Sehingga semboyan mereka tetap tidak ubahnya, ini bid'ah, mari kembali ke jalan
Allah, mari hijrah, jihad di jalan Allah, dan yang begitu itu sesat dan kafir.
serasa tidak ada lagi kata dan bahasa lainnya yang lebih higinis
Diantara
penyebab menjamurnya faham takfiri pada pribadi seseorang dikarenakan mereka
menutup pintu-pintu rahmat dan taufik pada sisi yang selain dia fahami. Apa
yang mereka ketahui maka itulah kebenaran tunggal baginya. Sehingga dengan
sebab itu mereka mudah menyalahkan dan kalaupun berdiskusi dengan yang lawan
pemahaman pasti mereka bersikap ad-hominem ataupun dengan bahasa “pokok e dan
semacamnya”.
Panggung-panggung
dakwah banyak dikuasai orang-orang yang sepemahaman dengan mereka, kursi-kursi
mauidzhoh hasanah banyak diduduki oleh kelompok mereka. Brand mereka adalah Kembali
ke jalan Allah, mari hijrah ke jalan yang luruh, bahasa-bahasa yang dipasarkan
adalah bahasa yang menyentuh perasaan kaum pemuda, entah tentang cinta,
kehidupan keluarga, dan semacamnya. Sehingga bagi yang galau bahasa mereka akan
mudah diterima dan kemudian hari apapun yang disampaikan oleh ustadz itu akan
tetap diterimanya mentah-mentah sekalipun itu mungkin salah.
Jihad,
hijrah, kembali ke jalan Allah, mari kembali kepada al-qur’an dan sunnah dan
seterusnya. Bagi mereka yang pandai tentau akan bertanya “sejak kapan saya lari
dari Allah, sejak kapan saya meninggalkan al-Qur’an dan sunnah. Apakah kemudian
hijrah hanya dimaknai dengan orang yang awalnya penuh maksiat, buka aurat
ketika seketika taubat dan menutup sendi-sendi terhormat itu dimaknai dengan
hijrah, apakah itu yang disebut dengan hijrah?
Lantas
apakah dengan bunuh diri dengan dalih jihad kemudian dijamin masuk surga? apakah
sikap yang demikian dibenarkan dalam islam? apakah yang dimaksud dengan jihad
itu membunuh sesama islam? memerangi sesama keyakinan? mengolok-ngolok orang
yang syahadatnya sama? kiblatnya sama? sholat duhurnya sama dan seterusnya?

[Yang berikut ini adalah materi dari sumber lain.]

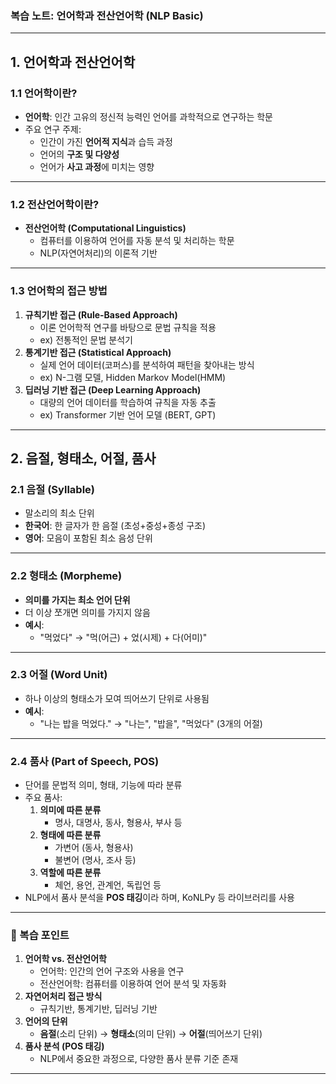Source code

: ### **복습 노트: 언어학과 전산언어학 (NLP Basic)**

---

## **1. 언어학과 전산언어학**
### **1.1 언어학이란?**
- **언어학**: 인간 고유의 정신적 능력인 언어를 과학적으로 연구하는 학문
- 주요 연구 주제:
  - 인간이 가진 **언어적 지식**과 습득 과정
  - 언어의 **구조 및 다양성**
  - 언어가 **사고 과정**에 미치는 영향

---

### **1.2 전산언어학이란?**
- **전산언어학 (Computational Linguistics)**  
  - 컴퓨터를 이용하여 언어를 자동 분석 및 처리하는 학문
  - NLP(자연어처리)의 이론적 기반

---

### **1.3 언어학의 접근 방법**
1. **규칙기반 접근 (Rule-Based Approach)**  
   - 이론 언어학적 연구를 바탕으로 문법 규칙을 적용  
   - ex) 전통적인 문법 분석기  
2. **통계기반 접근 (Statistical Approach)**  
   - 실제 언어 데이터(코퍼스)를 분석하여 패턴을 찾아내는 방식  
   - ex) N-그램 모델, Hidden Markov Model(HMM)  
3. **딥러닝 기반 접근 (Deep Learning Approach)**  
   - 대량의 언어 데이터를 학습하여 규칙을 자동 추출  
   - ex) Transformer 기반 언어 모델 (BERT, GPT)

---

## **2. 음절, 형태소, 어절, 품사**
### **2.1 음절 (Syllable)**
- 말소리의 최소 단위
- **한국어**: 한 글자가 한 음절 (초성+중성+종성 구조)
- **영어**: 모음이 포함된 최소 음성 단위

---

### **2.2 형태소 (Morpheme)**
- **의미를 가지는 최소 언어 단위**
- 더 이상 쪼개면 의미를 가지지 않음
- **예시**:  
  - "먹었다" → "먹(어근) + 었(시제) + 다(어미)"

---

### **2.3 어절 (Word Unit)**
- 하나 이상의 형태소가 모여 띄어쓰기 단위로 사용됨
- **예시**:  
  - "나는 밥을 먹었다." → "나는", "밥을", "먹었다" (3개의 어절)

---

### **2.4 품사 (Part of Speech, POS)**
- 단어를 문법적 의미, 형태, 기능에 따라 분류
- 주요 품사:
  1. **의미에 따른 분류**  
     - 명사, 대명사, 동사, 형용사, 부사 등  
  2. **형태에 따른 분류**  
     - 가변어 (동사, 형용사)  
     - 불변어 (명사, 조사 등)  
  3. **역할에 따른 분류**  
     - 체언, 용언, 관계언, 독립언 등  
- NLP에서 품사 분석을 **POS 태깅**이라 하며, KoNLPy 등 라이브러리를 사용

---

### **📌 복습 포인트**
1. **언어학 vs. 전산언어학**  
   - 언어학: 인간의 언어 구조와 사용을 연구  
   - 전산언어학: 컴퓨터를 이용하여 언어 분석 및 자동화  
2. **자연어처리 접근 방식**  
   - 규칙기반, 통계기반, 딥러닝 기반  
3. **언어의 단위**  
   - **음절**(소리 단위) → **형태소**(의미 단위) → **어절**(띄어쓰기 단위)  
4. **품사 분석 (POS 태깅)**  
   - NLP에서 중요한 과정으로, 다양한 품사 분류 기준 존재  

---

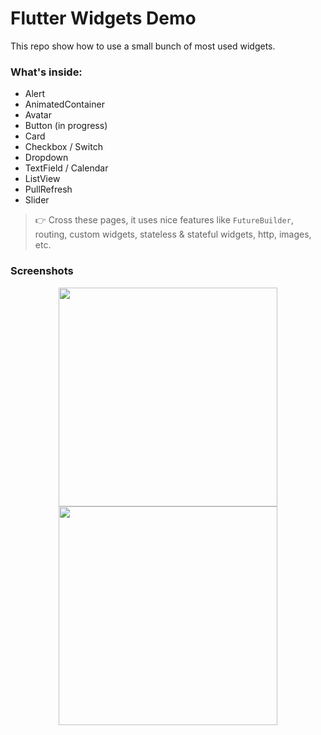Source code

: # Flutter Widgets Demo

This repo show how to use a small bunch of most used widgets.

### What's inside:

- Alert
- AnimatedContainer
- Avatar
- Button (in progress)
- Card
- Checkbox / Switch
- Dropdown
- TextField / Calendar
- ListView
- PullRefresh
- Slider

> 👉 Cross these pages, it uses nice features like `FutureBuilder`, routing, custom widgets, stateless & stateful widgets, http, images, etc.


### Screenshots

<center>
  <img src="https://i.imgur.com/47IeE98.png" width="350" />
</center>

<center>
  <img src="https://i.imgur.com/FSlGj5m.png" width="350" />
</center>
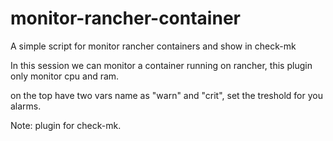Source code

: # monitor-rancher-container
A simple script for monitor rancher containers and show in check-mk


In this session we can monitor a container running on rancher, this plugin only monitor cpu and ram. 

on the top have two vars name as "warn" and "crit", set the treshold for you alarms. 

Note: plugin for check-mk.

apakah itu yang disebut dengan jihad? oh, tentu tidak, terlalu hina makna jihad
jika ditafsiri sedemikian rupa.
Kesalahan
memaknai jihad, hijrah, kembali ke jalan Allah tidak lain diantaranya karena
mereka terlalu tekstualis memahami ayat al-Qur’an dan hadits Nabi.
Perlu
diketahui bahwa memperdebatkan suatu hukum yang sudah ijma' itu menyalahi
aturan, tapi mencerca orang yang beda pandangan terkait hukum yang masih
ikhtilaf itu bodoh yang tidak ketulungan. Kendatipun demikian sebisa mungkin
mengetahui celah-celah perbedaan agar tidak mudah menyalahkan. Imam Al-Ghazali
dawuh bahwa setiap ayat Al-Qur'an punya empat lapis makna: literal, esensial,
had dan mathla'. Hati-hati, banyak yang bunuh diri berdalih jihad karena salah
memahami ayat Al-Qur'an secara tekstual, lebih-lebih hanya modal terjemahan.
Jangan-jangan mereka juga tidak tau apa itu mad thobii dan mas ashli.
Namun
demikian kita tetap apresiasi pada mereka yang bertaubat dan menutup rapat-rapat sendi-sendi
aurat, menjaga pergaulan dan tetap sopan dalam kata, bahasa, dan sikap.